The corpus analysis tools introduced above are applied for exploring the comparable corpus to get information on stylistic features and to do terminology extraction as well as to check whether some expressions in the translated texts sound natural to target-language readers. The main processing steps are shown as below.

3.2.1 Stylistic Features

In calculating the lexical density (LD), the formula is derived from the ACWT—Lexical Density = (Number of different words / Total number of words) x 100. To measure two numbers here, the word counter tool in Microsoft Word and the wordlist tool in AntConc are applied. Then the data are put back to the formula to get the LD of the two subcorpora.

In measuring sentence length, the formula is Sentence Length = token / (number of full stops + number of exclamatory marks + number of interrogation marks). ACWT is applied in counting the punctuation mentioned above.
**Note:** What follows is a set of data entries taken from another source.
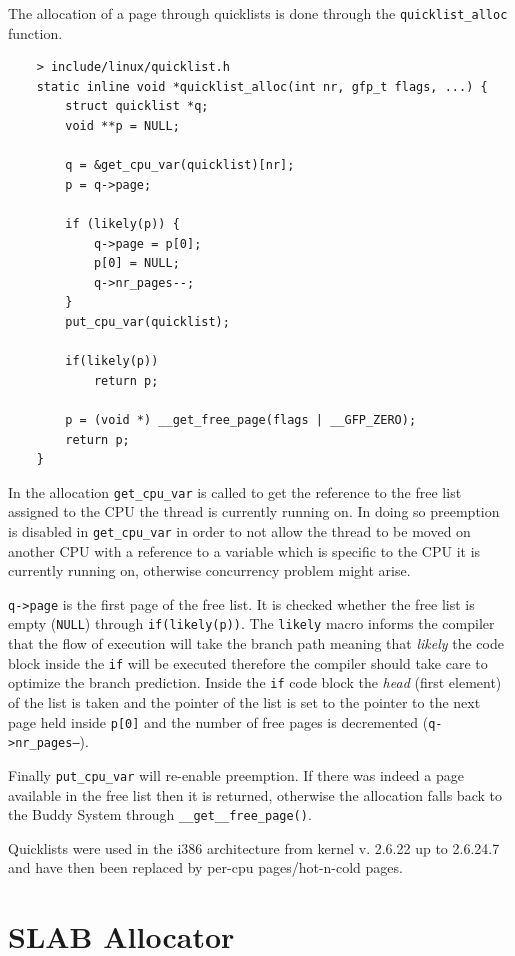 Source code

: \documentclass[twoside]{article}
\begin{document}
The allocation of a page through quicklists is done through the
\texttt{quicklist_alloc} function.

\begin{verbatim}
    > include/linux/quicklist.h
    static inline void *quicklist_alloc(int nr, gfp_t flags, ...) {
        struct quicklist *q;
        void **p = NULL;

        q = &get_cpu_var(quicklist)[nr];
        p = q->page;

        if (likely(p)) {
            q->page = p[0];
            p[0] = NULL;
            q->nr_pages--;
        }
        put_cpu_var(quicklist);

        if(likely(p))
            return p;

        p = (void *) __get_free_page(flags | __GFP_ZERO);
        return p;
    }
\end{verbatim}

In the allocation \texttt{get_cpu_var} is called to get the reference to the
free list assigned to the CPU the thread is currently running on. In doing
so preemption is disabled in \texttt{get_cpu_var} in order to not allow the
thread to be moved on another CPU with a reference to a variable which is
specific to the CPU it is currently running on, otherwise concurrency problem
might arise.

\texttt{q->page} is the first page of the free list. It is checked whether the
free list is empty (\texttt{NULL}) through \texttt{if(likely(p))}. The
\texttt{likely} macro informs the compiler that the flow of execution will take
the branch path meaning that \textit{likely} the code block inside the
\texttt{if} will be executed therefore the compiler should take care to optimize
the branch prediction. Inside the \texttt{if} code block the \textit{head}
(first element) of the list is taken and the pointer of the list is set to the
pointer to the next page held inside \texttt{p[0]} and the number of free pages
is decremented (\texttt{q->nr_pages--}).

Finally \texttt{put_cpu_var} will re-enable preemption. If there was indeed a
page available in the free list then it is returned, otherwise the allocation
falls back to the Buddy System through \texttt{__get__free_page()}.

Quicklists were used in the i386 architecture from kernel v. 2.6.22 up to
2.6.24.7 and have then been replaced by per-cpu pages/hot-n-cold pages.


\section{SLAB Allocator}
\end{document}

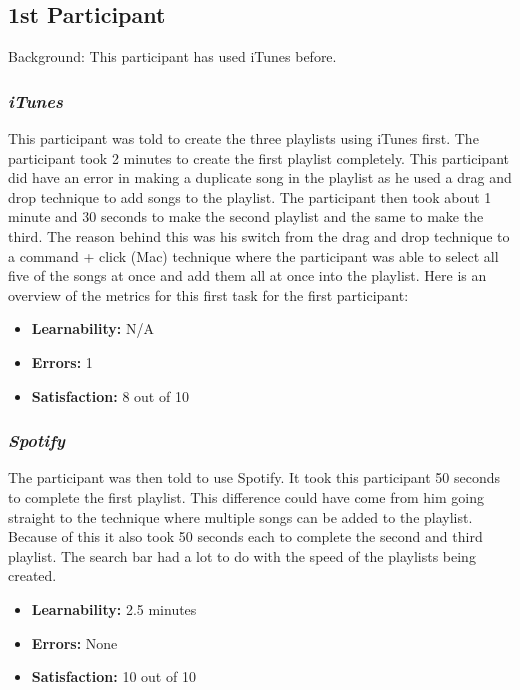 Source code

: \documentclass{article}
\begin{document}
\begin{multicols}{2}
\subsection{1st Participant}
Background: This participant has used iTunes before. 

\subsubsection{\it iTunes}

This participant was told to create the three playlists using iTunes first. The participant took 2 minutes to create the first playlist completely. This participant did have an error in making a duplicate song in the playlist as he used a drag and drop technique to add songs to the playlist. The participant then took about 1 minute and 30 seconds to make the second playlist and the same to make the third. The reason behind this was his switch from the drag and drop technique to a command + click (Mac) technique where the participant was able to select all five of the songs at once and add them all at once into the playlist. Here is an overview of the metrics for this first task for the first participant:
\begin{itemize}
	\item {\bf Learnability:} N/A
	\item {\bf Errors:} 1
	\item {\bf Satisfaction:} 8 out of 10 
\end{itemize}

\subsubsection{\it Spotify}
The participant was then told to use Spotify. It took this participant 50 seconds to complete the first playlist. This difference could have come from him going straight to the technique where multiple songs can be added to the playlist. Because of this it also took 50 seconds each to complete the second and third playlist. The search bar had a lot to do with the speed of the playlists being created.
\begin{itemize}
	\item {\bf Learnability:} 2.5 minutes
	\item {\bf Errors:} None
	\item {\bf Satisfaction:} 10 out of 10 
\end{itemize}


\end{multicols}
\end{document}
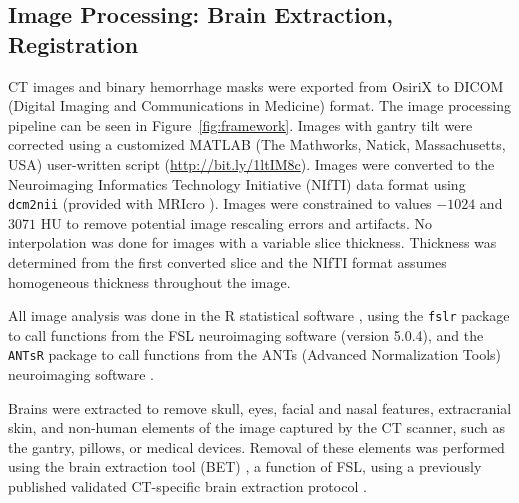 \documentclass{elsarticle_nonatbib}\usepackage[]{graphicx}\usepackage[]{color}
\newcommand{\pkg}[1]{\texttt{#1}}
\newcommand{\code}[1]{\texttt{#1}}
\begin{document}
\subsection{Image Processing: Brain Extraction, Registration}
CT images and binary hemorrhage masks were exported from OsiriX to DICOM (Digital Imaging and Communications in Medicine) format.   The image processing pipeline can be seen in Figure~\ref{fig:framework}.   Images with gantry tilt were corrected using a customized MATLAB (The Mathworks, Natick, Massachusetts, USA) user-written script ({\scriptsize \url{http://bit.ly/1ltIM8c}}). Images were converted to the Neuroimaging Informatics Technology Initiative (NIfTI) data format using \code{dcm2nii} (provided with MRIcro \citep{rorden_stereotaxic_2000}).  Images were constrained to values $-1024$ and $3071$ HU to remove potential image rescaling errors and artifacts.   No interpolation was done for images with a variable slice thickness. Thickness was determined from the first converted slice and the NIfTI format assumes homogeneous thickness throughout the image.  

All image analysis was done in the R statistical software \citep{RCORE}, using the \pkg{fslr} \citep{muschelli2015fslr} package to call functions from the FSL \citep{jenkinson_fsl_2012} neuroimaging software (version 5.0.4), and the \pkg{ANTsR} package to call functions from the ANTs (Advanced Normalization Tools) neuroimaging software \citep{avants_reproducible_2011}.

Brains were extracted to remove skull, eyes, facial and nasal features, extracranial skin, and non-human elements of the image captured by the CT scanner, such as the gantry, pillows, or medical devices.  Removal of these elements was performed using the brain extraction tool (BET) \citep{smith_fast_2002}, a function of FSL, using a previously published validated CT-specific brain extraction protocol \citep{muschelli_validated_2015}.  
\end{document}
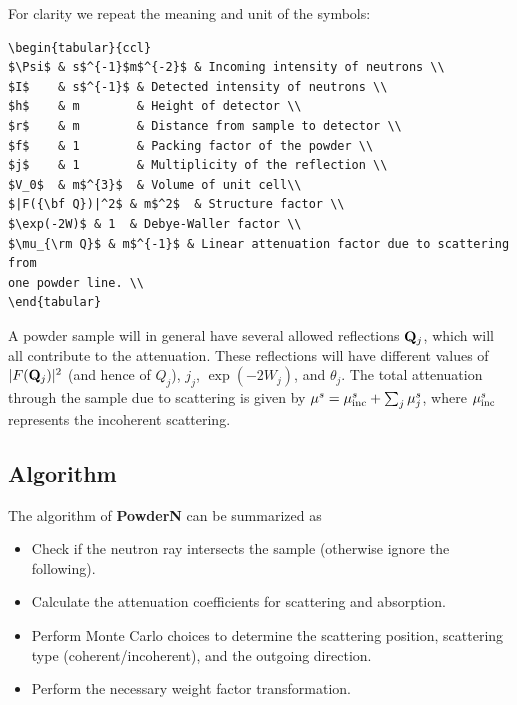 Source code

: For clarity we repeat the meaning and unit of the symbols:
%
\begin{lstlisting}\begin{tabular}{ccl}
$\Psi$ & s$^{-1}$m$^{-2}$ & Incoming intensity of neutrons \\
$I$    & s$^{-1}$ & Detected intensity of neutrons \\
$h$    & m        & Height of detector \\
$r$    & m        & Distance from sample to detector \\
$f$    & 1        & Packing factor of the powder \\
$j$    & 1        & Multiplicity of the reflection \\
$V_0$  & m$^{3}$  & Volume of unit cell\\
$|F({\bf Q})|^2$ & m$^2$  & Structure factor \\
$\exp(-2W)$ & 1  & Debye-Waller factor \\
$\mu_{\rm Q}$ & m$^{-1}$ & Linear attenuation factor due to scattering from
one powder line. \\
\end{tabular}\end{lstlisting}
%

A powder sample will in general have several allowed reflections
${\bf Q}_j$, which will all contribute to the attenuation.
These reflections will have different values of
$|F({\bf Q}_j)|^2$ (and hence of $Q_j$), $j_j$, $\exp(-2W_j)$,
and $\theta_j$.
The total attenuation through the sample due to scattering is given by
$\mu^s = \mu_{\rm inc}^s + \sum_j \mu^s_j $,
where $\mu_{\rm inc}^s$ represents the incoherent scattering.

\subsection{Algorithm}
The algorithm of {\bf PowderN} can be summarized as
\begin{itemize}
\item Check if the neutron ray intersects the sample (otherwise ignore
the following).
\item Calculate the attenuation coefficients for scattering and absorption.
\item Perform Monte Carlo choices to determine the scattering position,
scattering type (coherent/incoherent), and the outgoing direction.
\item Perform the necessary weight factor transformation.
\end{itemize}

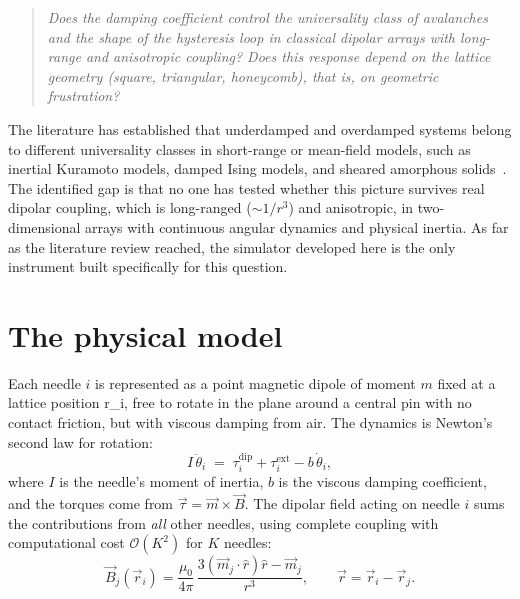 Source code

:\documentclass[11pt,a4paper]{article}
\begin{document}
\begin{quote}\itshape
Does the damping coefficient control the universality class of avalanches and the shape of the hysteresis loop in classical dipolar arrays with long-range and anisotropic coupling? Does this response depend on the lattice geometry (square, triangular, honeycomb), that is, on geometric frustration?
\end{quote}

The literature has established that underdamped and overdamped systems belong to different universality classes in short-range or mean-field models, such as inertial Kuramoto models, damped Ising models, and sheared amorphous solids~\cite{dahmen2011}. The identified gap is that no one has tested whether this picture survives real dipolar coupling, which is long-ranged ($\sim 1/r^3$) and anisotropic, in two-dimensional arrays with continuous angular dynamics and physical inertia. As far as the literature review reached, the simulator developed here is the only instrument built specifically for this question.

\section{The physical model}

Each needle $i$ is represented as a point magnetic dipole of moment $m$ fixed at a lattice position \vec r_i, free to rotate in the plane around a central pin with no contact friction, but with viscous damping from air. The dynamics is Newton's second law for rotation:
\begin{equation}
I\,\ddot\theta_i \;=\; \tau_i^{\mathrm{dip}} + \tau_i^{\mathrm{ext}}
- b\,\dot\theta_i,
\label{eq:eom}
\end{equation}
where $I$ is the needle's moment of inertia, $b$ is the viscous damping coefficient, and the torques come from $\vec\tau = \vec m \times \vec B$. The dipolar field acting on needle $i$ sums the contributions from \emph{all} other needles, using complete coupling with computational cost $\mathcal{O}(K^2)$ for $K$ needles:
\begin{equation}
\vec B_j(\vec r_i) = \frac{\mu_0}{4\pi}\,
\frac{3(\vec m_j \cdot \hat r)\hat r - \vec m_j}{r^3},
\qquad \vec r = \vec r_i - \vec r_j .
\end{equation}
\end{document}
	Full Stop	Exclamatory Marks	Interrogation Marks	Sentence Length	Lexical Density
Subcorpus A	2075	0	8	13.9	16.1%
Subcorpus B	1466	1	2	19.6	17.2%

Table 2 Data on Stylistic Features

3.2.2 Terminology Extraction & Concordance

Besides revealing the stylistic features of the translation, comparable corpora can be used in terminology extraction and to demonstrate the context in which the terms occur in the native speakers' writing. AntConc is the corpus query software used in this process. Since the number of texts compiled in the disposable corpus is limited, the British National Corpus (BNC) is used as a supplement to Subcorpus B for terminology extraction. Parallel corpora and on-line dictionaries play a complementary role in actual C-E translation practice, in which the equivalence of the Chinese terms are looked for in a parallel corpus or an on-line dictionary. Usually, several candidate terms are found. Then, it is the comparable corpus that tells which candidate term is the natural expression in the target language and suitable to be used as well as how to combine it with other words in the context. The following example is to illustrate the idea.
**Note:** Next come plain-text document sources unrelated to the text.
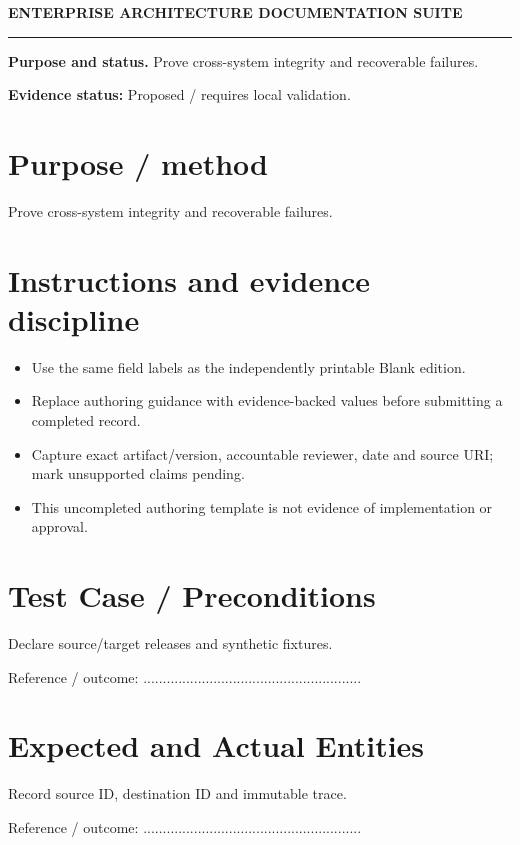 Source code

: \documentclass[10pt,letterpaper]{article}
\begin{document}
\begin{center}
{\large\bfseries\color{teal} ENTERPRISE ARCHITECTURE DOCUMENTATION SUITE}\par
{}\par
{}\par
\end{center}
\vspace{8pt}\hrule\vspace{12pt}
\textbf{Purpose and status.} Prove cross-system integrity and recoverable failures.\par
\textbf{Evidence status:} Proposed / requires local validation.\par
\section{Purpose / method}
Prove cross-system integrity and recoverable failures.\par
\section{Instructions and evidence discipline}
\begin{itemize}
\item Use the same field labels as the independently printable Blank edition.
\item Replace authoring guidance with evidence-backed values before submitting a completed record.
\item Capture exact artifact/version, accountable reviewer, date and source URI; mark unsupported claims pending.
\item This uncompleted authoring template is not evidence of implementation or approval.
\end{itemize}
\section{Test Case / Preconditions}
Declare source/target releases and synthetic fixtures.\par
Reference / outcome: ........................................................\par
\section{Expected and Actual Entities}
Record source ID, destination ID and immutable trace.\par
Reference / outcome: ........................................................\par
\end{document}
The term "公共交通" (gōng gņng jiāo tōng, literally public transport) often occurs in city introductions. Looking for the Chinese in the China National Knowledge Infrastructure (CNKI) on-line dictionary, a dictionary based on parallel corpora, one may get three candidate terms, namely, public transportation, public traffic and public transport. Using the concordance tool in AntConc to query the three terms in the comparable corpus, one may only find "public traffic" has appeared in Subcorpus A, while "public transport" and "public transportation" have occurred in Subcorpus B. The occurrences of the two terms resembled, whereas "public transport" has 929 occurrences, public transportation 6 occurrences and no solutions found for "public traffic" when queried in the BNC. The ratio of occurrences of "public transport" to "public transportation" would have been more favorable to the latter if a U.S. corpus had been consulted. Obviously, public traffic is an unnatural expression in English.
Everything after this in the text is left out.